Now I more than suspect that this theme per se has been debated into the ground, so we don’t have to rehash it all unless you want to.
But there is one argument I got from one person on the Internet that makes me wonder. He points out that his family fought for the Confederacy, but that they were so poor that they could not even have accepted a slave if one had been given them, because they could not afford to feed him (or her). In fact, some kindly black house slaves from a local plantation used to take pity on his family and, with the permission of the master, used to bring these poor whites table scraps. I am not just talking about the situation at the end of the war when the whole South was starving. These people used to depend on this kind of charity long before the war.
In fact, they were materially worse off than the house slaves, who probably ate very well and had good clothing and a roof over their heads.
My southern friend seems to be making the argument that the civil war could not have been about slavery if his “po’ white trash fambly” fought so firecely for the South.
I have made the point that although the majority of southerners did not own slaves, the actual power in the CSA was firmly in the hands of rich people who had a heavy investment in “human machinery”.
Jefferson Davis himself admitted in his memoirs that the South could have won if everyone had done his part. This makes me suspect that even he knew that a lot of poor southern whites knew it was a “rich man’s war and a poor man’s fight”.
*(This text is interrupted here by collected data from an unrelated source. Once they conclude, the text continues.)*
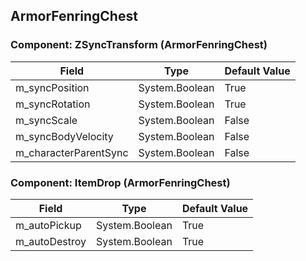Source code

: ## ArmorFenringChest

### Component: ZSyncTransform (ArmorFenringChest)

|Field|Type|Default Value|
|---|---|---|
|m_syncPosition|System.Boolean|True|
|m_syncRotation|System.Boolean|True|
|m_syncScale|System.Boolean|False|
|m_syncBodyVelocity|System.Boolean|False|
|m_characterParentSync|System.Boolean|False|

### Component: ItemDrop (ArmorFenringChest)

|Field|Type|Default Value|
|---|---|---|
|m_autoPickup|System.Boolean|True|
|m_autoDestroy|System.Boolean|True|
This leads me to wonder if the South actually DID vote to secede in any democratic sense. After all, of the total population of about 9 million in the Confederacy, about 3.5 million were slaves who did not vote. Of the remaining 5.5 million whites, probably half were female. The right of adult males to vote varied by state, but I read somewhere (and cannot verify) that most had property qualifications that eliminated all but about 10-20% of males. . . . . in other words, the rich.
Does anyone have the total figures on how many people voted for secession in each state compared to the total population of the state?
Sooo. . . . . .
DID poor southern whites strongly support secession and fight for the CSA, and if so, why?
DID non-slave-owning whites support slavery, and if so, why?
Does the participation of poor whites in the forces of the CSA “prove” that the war was not about slavery?